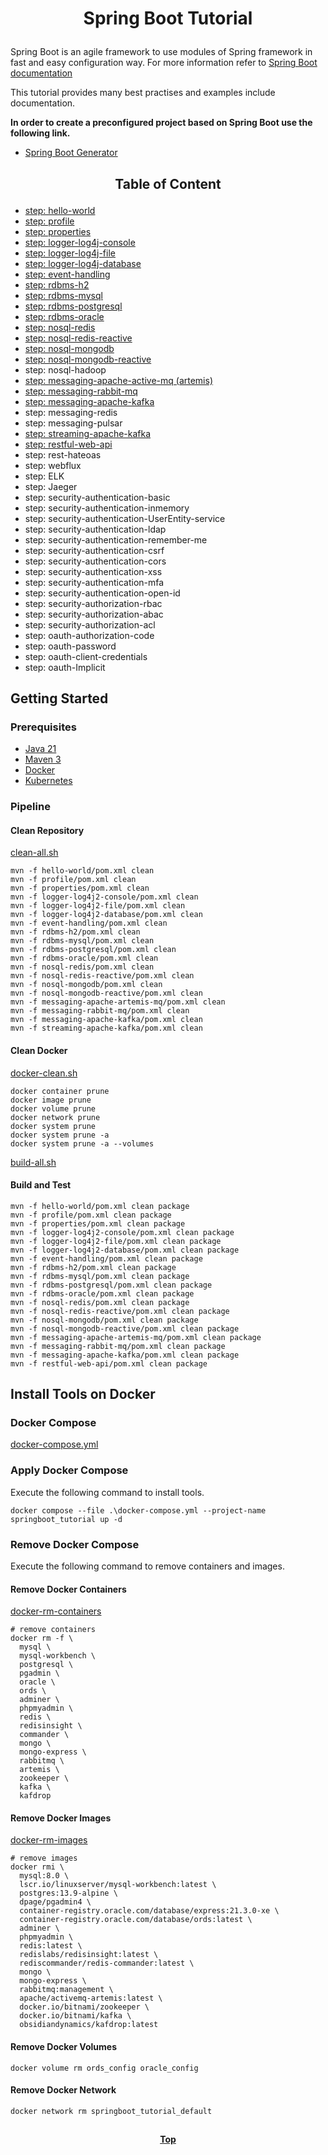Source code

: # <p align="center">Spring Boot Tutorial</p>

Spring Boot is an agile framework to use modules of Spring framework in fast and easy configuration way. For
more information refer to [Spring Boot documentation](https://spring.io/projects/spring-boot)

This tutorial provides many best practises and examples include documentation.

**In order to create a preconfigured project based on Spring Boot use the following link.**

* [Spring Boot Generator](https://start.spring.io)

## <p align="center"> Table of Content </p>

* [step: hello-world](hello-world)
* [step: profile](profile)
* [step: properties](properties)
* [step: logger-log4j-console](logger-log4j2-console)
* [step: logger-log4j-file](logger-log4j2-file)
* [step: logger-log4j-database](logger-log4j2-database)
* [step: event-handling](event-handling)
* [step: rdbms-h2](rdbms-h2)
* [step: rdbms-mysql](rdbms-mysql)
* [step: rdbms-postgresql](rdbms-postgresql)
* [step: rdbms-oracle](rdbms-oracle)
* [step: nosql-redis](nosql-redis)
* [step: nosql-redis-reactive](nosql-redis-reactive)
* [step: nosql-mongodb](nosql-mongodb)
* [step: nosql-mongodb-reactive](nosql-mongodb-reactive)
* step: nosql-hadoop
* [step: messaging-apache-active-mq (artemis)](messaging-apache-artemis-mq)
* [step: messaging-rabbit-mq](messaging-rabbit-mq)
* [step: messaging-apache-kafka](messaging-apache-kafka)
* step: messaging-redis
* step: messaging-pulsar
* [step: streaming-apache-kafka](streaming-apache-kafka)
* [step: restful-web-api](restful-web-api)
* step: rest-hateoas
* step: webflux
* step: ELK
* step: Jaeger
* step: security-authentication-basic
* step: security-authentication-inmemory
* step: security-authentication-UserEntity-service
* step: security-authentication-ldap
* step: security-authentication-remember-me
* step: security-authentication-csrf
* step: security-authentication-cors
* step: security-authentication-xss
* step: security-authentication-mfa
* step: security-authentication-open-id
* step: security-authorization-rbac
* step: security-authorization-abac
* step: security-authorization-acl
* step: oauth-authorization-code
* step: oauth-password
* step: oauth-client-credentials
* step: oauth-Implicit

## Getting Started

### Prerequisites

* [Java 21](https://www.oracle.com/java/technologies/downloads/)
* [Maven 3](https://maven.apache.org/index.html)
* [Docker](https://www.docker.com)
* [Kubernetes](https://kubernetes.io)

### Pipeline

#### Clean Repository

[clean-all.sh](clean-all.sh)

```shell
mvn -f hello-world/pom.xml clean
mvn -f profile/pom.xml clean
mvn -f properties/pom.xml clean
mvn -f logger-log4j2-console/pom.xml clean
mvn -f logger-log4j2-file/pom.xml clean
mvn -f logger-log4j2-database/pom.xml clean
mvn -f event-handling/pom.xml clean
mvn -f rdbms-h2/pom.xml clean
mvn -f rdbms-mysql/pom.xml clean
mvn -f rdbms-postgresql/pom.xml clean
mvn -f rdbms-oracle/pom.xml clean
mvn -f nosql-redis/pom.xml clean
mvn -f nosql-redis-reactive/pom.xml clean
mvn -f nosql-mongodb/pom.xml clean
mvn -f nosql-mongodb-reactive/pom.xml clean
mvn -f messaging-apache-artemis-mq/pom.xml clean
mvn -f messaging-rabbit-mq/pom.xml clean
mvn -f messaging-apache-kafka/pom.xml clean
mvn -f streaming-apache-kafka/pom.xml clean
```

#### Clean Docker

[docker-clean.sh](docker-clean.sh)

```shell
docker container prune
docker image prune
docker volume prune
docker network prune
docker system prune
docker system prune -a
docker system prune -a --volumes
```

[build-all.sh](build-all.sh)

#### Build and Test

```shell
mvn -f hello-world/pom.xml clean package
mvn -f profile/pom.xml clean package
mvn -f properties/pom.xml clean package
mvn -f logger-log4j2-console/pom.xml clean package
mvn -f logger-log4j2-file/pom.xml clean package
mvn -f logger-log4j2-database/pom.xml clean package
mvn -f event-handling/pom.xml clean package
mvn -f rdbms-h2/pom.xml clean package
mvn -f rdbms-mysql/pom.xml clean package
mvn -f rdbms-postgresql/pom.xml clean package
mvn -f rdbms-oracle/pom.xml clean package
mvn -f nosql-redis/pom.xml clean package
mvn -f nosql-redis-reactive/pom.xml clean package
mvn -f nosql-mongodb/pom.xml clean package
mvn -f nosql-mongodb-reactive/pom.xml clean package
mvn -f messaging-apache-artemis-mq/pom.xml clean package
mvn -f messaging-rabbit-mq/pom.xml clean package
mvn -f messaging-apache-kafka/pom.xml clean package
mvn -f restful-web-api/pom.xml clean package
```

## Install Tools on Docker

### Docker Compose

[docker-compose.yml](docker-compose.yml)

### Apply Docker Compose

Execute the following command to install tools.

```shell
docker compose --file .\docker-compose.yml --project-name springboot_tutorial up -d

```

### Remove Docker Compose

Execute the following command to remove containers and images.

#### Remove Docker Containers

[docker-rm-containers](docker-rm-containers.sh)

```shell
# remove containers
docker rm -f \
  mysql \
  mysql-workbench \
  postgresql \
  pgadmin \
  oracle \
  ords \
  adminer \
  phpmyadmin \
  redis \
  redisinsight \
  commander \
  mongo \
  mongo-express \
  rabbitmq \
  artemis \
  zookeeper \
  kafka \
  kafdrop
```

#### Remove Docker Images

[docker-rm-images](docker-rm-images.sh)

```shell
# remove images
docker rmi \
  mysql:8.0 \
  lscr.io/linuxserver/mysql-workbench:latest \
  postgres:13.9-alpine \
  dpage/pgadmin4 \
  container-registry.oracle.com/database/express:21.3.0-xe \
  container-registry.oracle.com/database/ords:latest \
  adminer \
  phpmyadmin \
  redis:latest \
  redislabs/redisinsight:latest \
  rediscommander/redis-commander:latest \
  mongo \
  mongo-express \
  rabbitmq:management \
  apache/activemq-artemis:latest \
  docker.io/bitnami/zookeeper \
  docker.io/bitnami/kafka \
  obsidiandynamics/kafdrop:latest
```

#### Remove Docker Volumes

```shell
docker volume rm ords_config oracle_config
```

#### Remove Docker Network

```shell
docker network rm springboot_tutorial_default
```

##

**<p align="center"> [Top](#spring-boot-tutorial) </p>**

AIM OF THE TASK:
The listing above must be printed again exactly, minus its pictures.

EXERCISE RESPONSE:
Source code

: # <p align="center">Spring Boot Tutorial</p>

Spring Boot is an agile framework to use modules of Spring framework in fast and easy configuration way. For
more information refer to [Spring Boot documentation](https://spring.io/projects/spring-boot)

This tutorial provides many best practises and examples include documentation.

**In order to create a preconfigured project based on Spring Boot use the following link.**

* [Spring Boot Generator](https://start.spring.io)

## <p align="center"> Table of Content </p>

* [step: hello-world](hello-world)
* [step: profile](profile)
* [step: properties](properties)
* [step: logger-log4j-console](logger-log4j2-console)
* [step: logger-log4j-file](logger-log4j2-file)
* [step: logger-log4j-database](logger-log4j2-database)
* [step: event-handling](event-handling)
* [step: rdbms-h2](rdbms-h2)
* [step: rdbms-mysql](rdbms-mysql)
* [step: rdbms-postgresql](rdbms-postgresql)
* [step: rdbms-oracle](rdbms-oracle)
* [step: nosql-redis](nosql-redis)
* [step: nosql-redis-reactive](nosql-redis-reactive)
* [step: nosql-mongodb](nosql-mongodb)
* [step: nosql-mongodb-reactive](nosql-mongodb-reactive)
* step: nosql-hadoop
* [step: messaging-apache-active-mq (artemis)](messaging-apache-artemis-mq)
* [step: messaging-rabbit-mq](messaging-rabbit-mq)
* [step: messaging-apache-kafka](messaging-apache-kafka)
* step: messaging-redis
* step: messaging-pulsar
* [step: streaming-apache-kafka](streaming-apache-kafka)
* [step: restful-web-api](restful-web-api)
* step: rest-hateoas
* step: webflux
* step: ELK
* step: Jaeger
* step: security-authentication-basic
* step: security-authentication-inmemory
* step: security-authentication-UserEntity-service
* step: security-authentication-ldap
* step: security-authentication-remember-me
* step: security-authentication-csrf
* step: security-authentication-cors
* step: security-authentication-xss
* step: security-authentication-mfa
* step: security-authentication-open-id
* step: security-authorization-rbac
* step: security-authorization-abac
* step: security-authorization-acl
* step: oauth-authorization-code
* step: oauth-password
* step: oauth-client-credentials
* step: oauth-Implicit

## Getting Started

### Prerequisites

* [Java 21](https://www.oracle.com/java/technologies/downloads/)
* [Maven 3](https://maven.apache.org/index.html)
* [Docker](https://www.docker.com)
* [Kubernetes](https://kubernetes.io)

### Pipeline

#### Clean Repository

[clean-all.sh](clean-all.sh)

```shell
mvn -f hello-world/pom.xml clean
mvn -f profile/pom.xml clean
mvn -f properties/pom.xml clean
mvn -f logger-log4j2-console/pom.xml clean
mvn -f logger-log4j2-file/pom.xml clean
mvn -f logger-log4j2-database/pom.xml clean
mvn -f event-handling/pom.xml clean
mvn -f rdbms-h2/pom.xml clean
mvn -f rdbms-mysql/pom.xml clean
mvn -f rdbms-postgresql/pom.xml clean
mvn -f rdbms-oracle/pom.xml clean
mvn -f nosql-redis/pom.xml clean
mvn -f nosql-redis-reactive/pom.xml clean
mvn -f nosql-mongodb/pom.xml clean
mvn -f nosql-mongodb-reactive/pom.xml clean
mvn -f messaging-apache-artemis-mq/pom.xml clean
mvn -f messaging-rabbit-mq/pom.xml clean
mvn -f messaging-apache-kafka/pom.xml clean
mvn -f streaming-apache-kafka/pom.xml clean
```

#### Clean Docker

[docker-clean.sh](docker-clean.sh)

```shell
docker container prune
docker image prune
docker volume prune
docker network prune
docker system prune
docker system prune -a
docker system prune -a --volumes
```

[build-all.sh](build-all.sh)

#### Build and Test

```shell
mvn -f hello-world/pom.xml clean package
mvn -f profile/pom.xml clean package
mvn -f properties/pom.xml clean package
mvn -f logger-log4j2-console/pom.xml clean package
mvn -f logger-log4j2-file/pom.xml clean package
mvn -f logger-log4j2-database/pom.xml clean package
mvn -f event-handling/pom.xml clean package
mvn -f rdbms-h2/pom.xml clean package
mvn -f rdbms-mysql/pom.xml clean package
mvn -f rdbms-postgresql/pom.xml clean package
mvn -f rdbms-oracle/pom.xml clean package
mvn -f nosql-redis/pom.xml clean package
mvn -f nosql-redis-reactive/pom.xml clean package
mvn -f nosql-mongodb/pom.xml clean package
mvn -f nosql-mongodb-reactive/pom.xml clean package
mvn -f messaging-apache-artemis-mq/pom.xml clean package
mvn -f messaging-rabbit-mq/pom.xml clean package
mvn -f messaging-apache-kafka/pom.xml clean package
mvn -f restful-web-api/pom.xml clean package
```

## Install Tools on Docker

### Docker Compose

[docker-compose.yml](docker-compose.yml)

### Apply Docker Compose

Execute the following command to install tools.

```shell
docker compose --file .\docker-compose.yml --project-name springboot_tutorial up -d

```

### Remove Docker Compose

Execute the following command to remove containers and images.

#### Remove Docker Containers

[docker-rm-containers](docker-rm-containers.sh)

```shell
# remove containers
docker rm -f \
  mysql \
  mysql-workbench \
  postgresql \
  pgadmin \
  oracle \
  ords \
  adminer \
  phpmyadmin \
  redis \
  redisinsight \
  commander \
  mongo \
  mongo-express \
  rabbitmq \
  artemis \
  zookeeper \
  kafka \
  kafdrop
```

#### Remove Docker Images

[docker-rm-images](docker-rm-images.sh)

```shell
# remove images
docker rmi \
  mysql:8.0 \
  lscr.io/linuxserver/mysql-workbench:latest \
  postgres:13.9-alpine \
  dpage/pgadmin4 \
  container-registry.oracle.com/database/express:21.3.0-xe \
  container-registry.oracle.com/database/ords:latest \
  adminer \
  phpmyadmin \
  redis:latest \
  redislabs/redisinsight:latest \
  rediscommander/redis-commander:latest \
  mongo \
  mongo-express \
  rabbitmq:management \
  apache/activemq-artemis:latest \
  docker.io/bitnami/zookeeper \
  docker.io/bitnami/kafka \
  obsidiandynamics/kafdrop:latest
```

#### Remove Docker Volumes

```shell
docker volume rm ords_config oracle_config
```

#### Remove Docker Network

```shell
docker network rm springboot_tutorial_default
```

##

**<p align="center"> [Top](#spring-boot-tutorial) </p>**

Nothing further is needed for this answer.